§ What is needed:
Copy each line of the records that contains the word "aren".

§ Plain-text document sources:
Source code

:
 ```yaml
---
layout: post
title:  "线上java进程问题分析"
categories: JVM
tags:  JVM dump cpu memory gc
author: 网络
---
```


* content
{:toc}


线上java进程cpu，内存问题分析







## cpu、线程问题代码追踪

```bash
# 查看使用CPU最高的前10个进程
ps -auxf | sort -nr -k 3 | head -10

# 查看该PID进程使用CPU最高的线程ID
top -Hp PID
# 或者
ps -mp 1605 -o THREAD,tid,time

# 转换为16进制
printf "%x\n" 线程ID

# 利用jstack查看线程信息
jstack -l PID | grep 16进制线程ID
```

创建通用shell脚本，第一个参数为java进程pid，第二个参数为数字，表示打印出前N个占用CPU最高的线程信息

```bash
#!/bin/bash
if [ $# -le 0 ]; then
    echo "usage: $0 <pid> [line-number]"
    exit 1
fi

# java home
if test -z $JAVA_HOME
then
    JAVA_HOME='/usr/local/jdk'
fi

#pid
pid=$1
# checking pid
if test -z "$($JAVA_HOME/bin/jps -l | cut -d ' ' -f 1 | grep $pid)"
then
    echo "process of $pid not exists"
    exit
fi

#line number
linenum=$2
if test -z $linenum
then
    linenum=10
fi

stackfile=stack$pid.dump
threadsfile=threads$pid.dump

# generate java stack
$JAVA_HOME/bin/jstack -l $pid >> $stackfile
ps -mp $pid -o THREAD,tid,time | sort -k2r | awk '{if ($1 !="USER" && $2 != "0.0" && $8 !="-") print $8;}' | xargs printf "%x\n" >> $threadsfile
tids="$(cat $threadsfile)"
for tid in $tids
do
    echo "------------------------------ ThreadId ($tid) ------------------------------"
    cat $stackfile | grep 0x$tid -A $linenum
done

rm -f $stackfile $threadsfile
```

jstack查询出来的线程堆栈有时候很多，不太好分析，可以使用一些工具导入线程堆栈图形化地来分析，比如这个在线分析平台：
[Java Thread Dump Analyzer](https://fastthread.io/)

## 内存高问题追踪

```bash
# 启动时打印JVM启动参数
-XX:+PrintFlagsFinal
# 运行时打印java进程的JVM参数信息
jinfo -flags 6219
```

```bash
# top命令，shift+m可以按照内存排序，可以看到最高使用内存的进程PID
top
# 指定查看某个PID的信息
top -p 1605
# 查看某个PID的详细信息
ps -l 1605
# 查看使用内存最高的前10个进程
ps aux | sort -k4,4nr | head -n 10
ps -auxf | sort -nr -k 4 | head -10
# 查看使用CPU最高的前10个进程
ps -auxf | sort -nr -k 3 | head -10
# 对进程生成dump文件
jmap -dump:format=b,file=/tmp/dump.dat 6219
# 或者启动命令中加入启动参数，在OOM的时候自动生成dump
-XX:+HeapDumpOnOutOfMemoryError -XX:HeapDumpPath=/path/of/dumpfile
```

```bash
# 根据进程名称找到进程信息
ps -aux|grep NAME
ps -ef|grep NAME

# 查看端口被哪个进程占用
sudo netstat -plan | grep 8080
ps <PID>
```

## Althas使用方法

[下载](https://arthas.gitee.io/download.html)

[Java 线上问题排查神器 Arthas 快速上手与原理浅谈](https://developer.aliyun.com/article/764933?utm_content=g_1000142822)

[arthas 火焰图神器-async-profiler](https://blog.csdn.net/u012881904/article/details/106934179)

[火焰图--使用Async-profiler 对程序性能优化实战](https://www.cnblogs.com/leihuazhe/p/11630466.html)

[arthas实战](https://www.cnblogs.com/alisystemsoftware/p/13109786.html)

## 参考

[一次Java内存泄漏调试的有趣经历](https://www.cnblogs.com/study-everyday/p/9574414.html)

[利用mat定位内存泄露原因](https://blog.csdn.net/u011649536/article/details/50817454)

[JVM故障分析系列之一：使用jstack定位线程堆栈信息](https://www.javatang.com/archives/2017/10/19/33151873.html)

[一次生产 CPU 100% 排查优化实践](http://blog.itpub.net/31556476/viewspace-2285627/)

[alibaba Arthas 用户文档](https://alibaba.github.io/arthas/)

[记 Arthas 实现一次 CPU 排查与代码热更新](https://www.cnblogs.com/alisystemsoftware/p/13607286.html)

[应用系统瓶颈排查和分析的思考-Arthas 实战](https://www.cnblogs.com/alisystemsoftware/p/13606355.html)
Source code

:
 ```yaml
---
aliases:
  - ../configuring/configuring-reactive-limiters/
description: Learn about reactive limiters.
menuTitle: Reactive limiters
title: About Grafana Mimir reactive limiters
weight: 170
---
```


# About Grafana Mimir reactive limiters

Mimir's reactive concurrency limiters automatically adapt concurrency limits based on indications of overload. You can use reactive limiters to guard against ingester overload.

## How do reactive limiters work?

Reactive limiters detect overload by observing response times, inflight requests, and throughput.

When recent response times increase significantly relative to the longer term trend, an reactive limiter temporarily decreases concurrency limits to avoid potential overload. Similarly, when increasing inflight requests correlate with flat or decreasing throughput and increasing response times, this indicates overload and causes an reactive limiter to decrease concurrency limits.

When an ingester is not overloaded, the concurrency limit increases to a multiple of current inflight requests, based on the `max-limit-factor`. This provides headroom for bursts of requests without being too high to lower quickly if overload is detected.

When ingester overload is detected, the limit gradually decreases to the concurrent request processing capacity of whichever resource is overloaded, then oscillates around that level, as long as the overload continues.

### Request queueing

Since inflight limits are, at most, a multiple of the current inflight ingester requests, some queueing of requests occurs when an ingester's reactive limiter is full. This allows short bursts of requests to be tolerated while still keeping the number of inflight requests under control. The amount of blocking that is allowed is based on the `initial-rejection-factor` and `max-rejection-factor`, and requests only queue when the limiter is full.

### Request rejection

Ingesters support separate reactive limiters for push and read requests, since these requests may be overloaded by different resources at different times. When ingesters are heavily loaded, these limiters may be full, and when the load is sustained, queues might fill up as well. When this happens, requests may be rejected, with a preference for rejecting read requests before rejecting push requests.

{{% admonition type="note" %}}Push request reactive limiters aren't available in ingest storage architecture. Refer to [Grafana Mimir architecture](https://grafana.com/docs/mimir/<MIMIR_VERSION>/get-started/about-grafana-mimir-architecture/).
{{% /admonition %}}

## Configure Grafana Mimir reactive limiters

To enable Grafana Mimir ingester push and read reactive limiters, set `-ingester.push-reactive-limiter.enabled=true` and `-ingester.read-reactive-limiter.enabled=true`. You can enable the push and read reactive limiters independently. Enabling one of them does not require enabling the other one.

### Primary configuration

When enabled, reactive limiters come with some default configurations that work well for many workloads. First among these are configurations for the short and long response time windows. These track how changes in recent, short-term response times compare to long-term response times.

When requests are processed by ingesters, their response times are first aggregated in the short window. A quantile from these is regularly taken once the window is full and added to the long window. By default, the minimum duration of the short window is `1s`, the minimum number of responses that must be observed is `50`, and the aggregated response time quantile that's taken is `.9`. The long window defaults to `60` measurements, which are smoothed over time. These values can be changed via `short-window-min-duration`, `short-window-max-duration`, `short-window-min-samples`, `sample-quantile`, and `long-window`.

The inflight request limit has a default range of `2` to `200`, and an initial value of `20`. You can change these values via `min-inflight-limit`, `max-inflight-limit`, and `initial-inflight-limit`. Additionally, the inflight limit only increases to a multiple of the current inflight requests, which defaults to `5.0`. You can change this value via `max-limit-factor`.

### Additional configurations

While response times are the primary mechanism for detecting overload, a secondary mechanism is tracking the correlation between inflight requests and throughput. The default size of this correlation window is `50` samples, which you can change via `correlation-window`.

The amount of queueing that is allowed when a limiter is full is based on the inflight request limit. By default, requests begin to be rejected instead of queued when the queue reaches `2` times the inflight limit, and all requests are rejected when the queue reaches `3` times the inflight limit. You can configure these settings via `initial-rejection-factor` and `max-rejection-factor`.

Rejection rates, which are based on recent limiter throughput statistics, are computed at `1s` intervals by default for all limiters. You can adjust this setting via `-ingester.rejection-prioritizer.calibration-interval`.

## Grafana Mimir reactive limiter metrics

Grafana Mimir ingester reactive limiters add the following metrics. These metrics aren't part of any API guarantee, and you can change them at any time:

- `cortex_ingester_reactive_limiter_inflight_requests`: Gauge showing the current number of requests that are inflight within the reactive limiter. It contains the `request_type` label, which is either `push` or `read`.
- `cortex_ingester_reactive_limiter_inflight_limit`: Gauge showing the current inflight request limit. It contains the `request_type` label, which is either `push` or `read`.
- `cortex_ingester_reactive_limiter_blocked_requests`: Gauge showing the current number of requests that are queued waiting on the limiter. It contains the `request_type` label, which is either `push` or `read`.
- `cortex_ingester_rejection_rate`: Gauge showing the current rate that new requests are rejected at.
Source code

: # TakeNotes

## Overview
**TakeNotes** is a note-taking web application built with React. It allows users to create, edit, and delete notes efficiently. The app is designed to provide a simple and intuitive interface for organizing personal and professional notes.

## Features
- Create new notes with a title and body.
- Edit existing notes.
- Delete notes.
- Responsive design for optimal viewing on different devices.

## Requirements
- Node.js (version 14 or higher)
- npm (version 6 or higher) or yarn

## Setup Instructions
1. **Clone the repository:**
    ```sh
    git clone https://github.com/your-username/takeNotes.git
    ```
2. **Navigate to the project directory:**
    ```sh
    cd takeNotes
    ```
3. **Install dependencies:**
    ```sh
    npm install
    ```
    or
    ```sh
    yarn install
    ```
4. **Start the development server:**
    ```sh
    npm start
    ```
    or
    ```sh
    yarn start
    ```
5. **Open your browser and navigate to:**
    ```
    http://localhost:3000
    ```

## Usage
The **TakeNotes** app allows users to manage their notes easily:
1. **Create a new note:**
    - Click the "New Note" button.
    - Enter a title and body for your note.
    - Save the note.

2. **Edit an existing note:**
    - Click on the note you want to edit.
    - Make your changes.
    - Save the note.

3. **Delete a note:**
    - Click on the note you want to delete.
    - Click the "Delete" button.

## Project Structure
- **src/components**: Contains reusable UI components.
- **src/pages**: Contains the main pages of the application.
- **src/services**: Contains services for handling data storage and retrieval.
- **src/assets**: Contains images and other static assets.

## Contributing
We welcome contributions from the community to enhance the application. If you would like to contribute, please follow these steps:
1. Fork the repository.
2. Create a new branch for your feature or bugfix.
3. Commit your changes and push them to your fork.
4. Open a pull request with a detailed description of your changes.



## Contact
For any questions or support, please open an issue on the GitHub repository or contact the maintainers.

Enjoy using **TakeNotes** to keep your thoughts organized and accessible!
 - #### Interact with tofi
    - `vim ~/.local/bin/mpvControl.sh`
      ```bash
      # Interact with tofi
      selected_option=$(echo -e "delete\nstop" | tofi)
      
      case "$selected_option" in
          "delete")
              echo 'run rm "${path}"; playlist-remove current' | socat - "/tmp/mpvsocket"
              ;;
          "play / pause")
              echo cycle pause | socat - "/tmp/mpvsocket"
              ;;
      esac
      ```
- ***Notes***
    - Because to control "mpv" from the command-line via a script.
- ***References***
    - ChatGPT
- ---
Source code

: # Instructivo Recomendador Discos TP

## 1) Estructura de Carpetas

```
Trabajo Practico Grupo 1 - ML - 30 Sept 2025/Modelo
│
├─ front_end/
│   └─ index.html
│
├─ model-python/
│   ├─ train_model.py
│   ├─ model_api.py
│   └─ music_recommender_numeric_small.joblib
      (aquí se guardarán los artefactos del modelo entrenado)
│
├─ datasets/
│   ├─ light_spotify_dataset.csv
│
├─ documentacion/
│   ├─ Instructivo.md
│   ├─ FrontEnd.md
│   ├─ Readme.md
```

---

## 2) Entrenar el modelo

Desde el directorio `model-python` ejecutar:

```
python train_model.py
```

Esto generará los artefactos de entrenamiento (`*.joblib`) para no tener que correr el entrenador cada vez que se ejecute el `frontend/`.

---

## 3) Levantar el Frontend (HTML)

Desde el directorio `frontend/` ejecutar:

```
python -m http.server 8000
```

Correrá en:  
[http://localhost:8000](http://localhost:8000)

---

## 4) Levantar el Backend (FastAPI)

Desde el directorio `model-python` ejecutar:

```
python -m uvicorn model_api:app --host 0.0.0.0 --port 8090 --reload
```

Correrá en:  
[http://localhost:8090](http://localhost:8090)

§ Answer for this exercise:
{{% admonition type="note" %}}Push request reactive limiters aren't available in ingest storage architecture. Refer to [Grafana Mimir architecture](https://grafana.com/docs/mimir/<MIMIR_VERSION>/get-started/about-grafana-mimir-architecture/).
Grafana Mimir ingester reactive limiters add the following metrics. These metrics aren't part of any API guarantee, and you can change them at any time:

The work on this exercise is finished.